• _Assigned task_: Exact reproduction of the listing is required. Pictures are not reproduced.
* * *
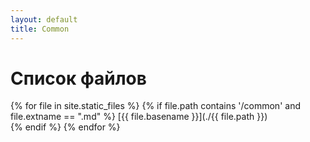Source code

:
 ```yaml
---
layout: default
title: Common
---
```


# Список файлов

{% for file in site.static_files %}
  {% if file.path contains '/common' and file.extname == ".md" %}
[{{ file.basename }}](./{{ file.path }})  
  {% endif %}
{% endfor %}
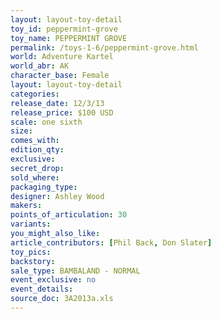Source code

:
 ```yaml
---
layout: layout-toy-detail 
toy_id: peppermint-grove
toy_name: PEPPERMINT GROVE
permalink: /toys-1-6/peppermint-grove.html
world: Adventure Kartel
world_abr: AK
character_base: Female
layout: layout-toy-detail
categories: 
release_date: 12/3/13
release_price: $100 USD
scale: one sixth
size: 
comes_with: 
edition_qty: 
exclusive: 
secret_drop: 
sold_where: 
packaging_type: 
designer: Ashley Wood
makers: 
points_of_articulation: 30
variants: 
you_might_also_like: 
article_contributors: [Phil Back, Don Slater]
toy_pics: 
backstory: 
sale_type: BAMBALAND - NORMAL
event_exclusive: no
event_details: 
source_doc: 3A2013a.xls
---
```

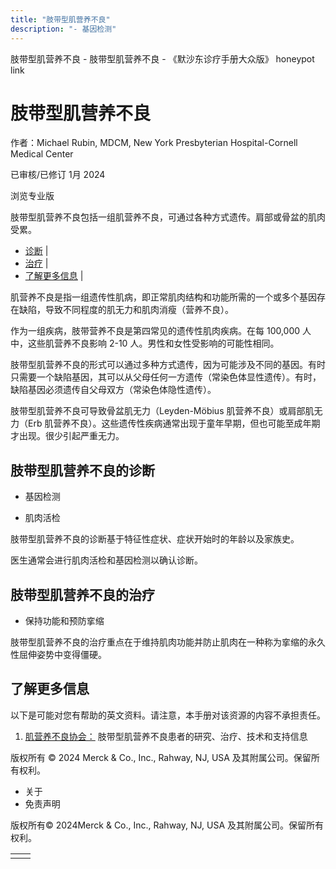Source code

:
 ```yaml
---
title: "肢带型肌营养不良"
description: "- 基因检测"
---
```


﻿肢带型肌营养不良 \- 肢带型肌营养不良 \- 《默沙东诊疗手册大众版》 honeypot link

# 肢带型肌营养不良

作者：Michael Rubin, MDCM, New York Presbyterian Hospital-Cornell Medical Center

已审核/已修订 1月 2024

浏览专业版

肢带型肌营养不良包括一组肌营养不良，可通过各种方式遗传。肩部或骨盆的肌肉受累。

- [诊断](#诊断_v49401235_zh) \|
- [治疗](#治疗_v49401244_zh) \|
- [了解更多信息](#了解更多信息_v49401250_zh) \|

肌营养不良是指一组遗传性肌病，即正常肌肉结构和功能所需的一个或多个基因存在缺陷，导致不同程度的肌无力和肌肉消瘦（营养不良）。

作为一组疾病，肢带营养不良是第四常见的遗传性肌肉疾病。在每 100,000 人中，这些肌营养不良影响 2-10 人。男性和女性受影响的可能性相同。

肢带型肌营养不良的形式可以通过多种方式遗传，因为可能涉及不同的基因。有时只需要一个缺陷基因，其可以从父母任何一方遗传（常染色体显性遗传）。有时，缺陷基因必须遗传自父母双方（常染色体隐性遗传）。

肢带型肌营养不良可导致骨盆肌无力（Leyden-Möbius 肌营养不良）或肩部肌无力（Erb 肌营养不良）。这些遗传性疾病通常出现于童年早期，但也可能至成年期才出现。很少引起严重无力。

## 肢带型肌营养不良的诊断

- 基因检测

- 肌肉活检


肢带型肌营养不良的诊断基于特征性症状、症状开始时的年龄以及家族史。

医生通常会进行肌肉活检和基因检测以确认诊断。

## 肢带型肌营养不良的治疗

- 保持功能和预防挛缩


肢带型肌营养不良的治疗重点在于维持肌肉功能并防止肌肉在一种称为挛缩的永久性屈伸姿势中变得僵硬。

## 了解更多信息

以下是可能对您有帮助的英文资料。请注意，本手册对该资源的内容不承担责任。

1. [肌营养不良协会：](https://www.mda.org/disease/limb-girdle-muscular-dystrophy) 肢带型肌营养不良患者的研究、治疗、技术和支持信息




版权所有 © 2024
Merck & Co., Inc., Rahway, NJ, USA 及其附属公司。保留所有权利。

- 关于
- 免责声明

版权所有© 2024Merck & Co., Inc., Rahway, NJ, USA 及其附属公司。保留所有权利。

|     |     |
| --- | --- |
|  |  |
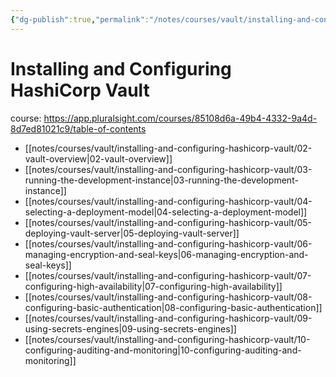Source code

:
 ```yaml
---
{"dg-publish":true,"permalink":"/notes/courses/vault/installing-and-configuring-hashicorp-vault/readme/"}
---
```

# Installing and Configuring HashiCorp Vault

course: <https://app.pluralsight.com/courses/85108d6a-49b4-4332-9a4d-8d7ed81021c9/table-of-contents>

- [[notes/courses/vault/installing-and-configuring-hashicorp-vault/02-vault-overview|02-vault-overview]]
- [[notes/courses/vault/installing-and-configuring-hashicorp-vault/03-running-the-development-instance|03-running-the-development-instance]]
- [[notes/courses/vault/installing-and-configuring-hashicorp-vault/04-selecting-a-deployment-model|04-selecting-a-deployment-model]]
- [[notes/courses/vault/installing-and-configuring-hashicorp-vault/05-deploying-vault-server|05-deploying-vault-server]]
- [[notes/courses/vault/installing-and-configuring-hashicorp-vault/06-managing-encryption-and-seal-keys|06-managing-encryption-and-seal-keys]]
- [[notes/courses/vault/installing-and-configuring-hashicorp-vault/07-configuring-high-availability|07-configuring-high-availability]]
- [[notes/courses/vault/installing-and-configuring-hashicorp-vault/08-configuring-basic-authentication|08-configuring-basic-authentication]]
- [[notes/courses/vault/installing-and-configuring-hashicorp-vault/09-using-secrets-engines|09-using-secrets-engines]]
- [[notes/courses/vault/installing-and-configuring-hashicorp-vault/10-configuring-auditing-and-monitoring|10-configuring-auditing-and-monitoring]]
* * *
• _Result for this exercise_:
Source code

:
 ```yaml
---
layout: default
title: Common
---
```


# Список файлов

{% for file in site.static_files %}
  {% if file.path contains '/common' and file.extname == ".md" %}
[{{ file.basename }}](./{{ file.path }})  
  {% endif %}
{% endfor %}
Source code

:
 ```yaml
---
layout: layout-toy-detail 
toy_id: peppermint-grove
toy_name: PEPPERMINT GROVE
permalink: /toys-1-6/peppermint-grove.html
world: Adventure Kartel
world_abr: AK
character_base: Female
layout: layout-toy-detail
categories: 
release_date: 12/3/13
release_price: $100 USD
scale: one sixth
size: 
comes_with: 
edition_qty: 
exclusive: 
secret_drop: 
sold_where: 
packaging_type: 
designer: Ashley Wood
makers: 
points_of_articulation: 30
variants: 
you_might_also_like: 
article_contributors: [Phil Back, Don Slater]
toy_pics: 
backstory: 
sale_type: BAMBALAND - NORMAL
event_exclusive: no
event_details: 
source_doc: 3A2013a.xls
---
```

Source code

:
 ```yaml
---
title: "肢带型肌营养不良"
description: "- 基因检测"
---
```


﻿肢带型肌营养不良 \- 肢带型肌营养不良 \- 《默沙东诊疗手册大众版》 honeypot link

# 肢带型肌营养不良

作者：Michael Rubin, MDCM, New York Presbyterian Hospital-Cornell Medical Center

已审核/已修订 1月 2024

浏览专业版

肢带型肌营养不良包括一组肌营养不良，可通过各种方式遗传。肩部或骨盆的肌肉受累。

- [诊断](#诊断_v49401235_zh) \|
- [治疗](#治疗_v49401244_zh) \|
- [了解更多信息](#了解更多信息_v49401250_zh) \|

肌营养不良是指一组遗传性肌病，即正常肌肉结构和功能所需的一个或多个基因存在缺陷，导致不同程度的肌无力和肌肉消瘦（营养不良）。

作为一组疾病，肢带营养不良是第四常见的遗传性肌肉疾病。在每 100,000 人中，这些肌营养不良影响 2-10 人。男性和女性受影响的可能性相同。

肢带型肌营养不良的形式可以通过多种方式遗传，因为可能涉及不同的基因。有时只需要一个缺陷基因，其可以从父母任何一方遗传（常染色体显性遗传）。有时，缺陷基因必须遗传自父母双方（常染色体隐性遗传）。

肢带型肌营养不良可导致骨盆肌无力（Leyden-Möbius 肌营养不良）或肩部肌无力（Erb 肌营养不良）。这些遗传性疾病通常出现于童年早期，但也可能至成年期才出现。很少引起严重无力。

## 肢带型肌营养不良的诊断

- 基因检测

- 肌肉活检


肢带型肌营养不良的诊断基于特征性症状、症状开始时的年龄以及家族史。

医生通常会进行肌肉活检和基因检测以确认诊断。

## 肢带型肌营养不良的治疗

- 保持功能和预防挛缩


肢带型肌营养不良的治疗重点在于维持肌肉功能并防止肌肉在一种称为挛缩的永久性屈伸姿势中变得僵硬。

## 了解更多信息

以下是可能对您有帮助的英文资料。请注意，本手册对该资源的内容不承担责任。

1. [肌营养不良协会：](https://www.mda.org/disease/limb-girdle-muscular-dystrophy) 肢带型肌营养不良患者的研究、治疗、技术和支持信息




版权所有 © 2024
Merck & Co., Inc., Rahway, NJ, USA 及其附属公司。保留所有权利。

- 关于
- 免责声明

版权所有© 2024Merck & Co., Inc., Rahway, NJ, USA 及其附属公司。保留所有权利。

|     |     |
| --- | --- |
|  |  |
Source code

:
 ```yaml
---
{"dg-publish":true,"permalink":"/notes/courses/vault/installing-and-configuring-hashicorp-vault/readme/"}
---
```

# Installing and Configuring HashiCorp Vault

course: <https://app.pluralsight.com/courses/85108d6a-49b4-4332-9a4d-8d7ed81021c9/table-of-contents>

- [[notes/courses/vault/installing-and-configuring-hashicorp-vault/02-vault-overview|02-vault-overview]]
- [[notes/courses/vault/installing-and-configuring-hashicorp-vault/03-running-the-development-instance|03-running-the-development-instance]]
- [[notes/courses/vault/installing-and-configuring-hashicorp-vault/04-selecting-a-deployment-model|04-selecting-a-deployment-model]]
- [[notes/courses/vault/installing-and-configuring-hashicorp-vault/05-deploying-vault-server|05-deploying-vault-server]]
- [[notes/courses/vault/installing-and-configuring-hashicorp-vault/06-managing-encryption-and-seal-keys|06-managing-encryption-and-seal-keys]]
- [[notes/courses/vault/installing-and-configuring-hashicorp-vault/07-configuring-high-availability|07-configuring-high-availability]]
- [[notes/courses/vault/installing-and-configuring-hashicorp-vault/08-configuring-basic-authentication|08-configuring-basic-authentication]]
- [[notes/courses/vault/installing-and-configuring-hashicorp-vault/09-using-secrets-engines|09-using-secrets-engines]]
- [[notes/courses/vault/installing-and-configuring-hashicorp-vault/10-configuring-auditing-and-monitoring|10-configuring-auditing-and-monitoring]]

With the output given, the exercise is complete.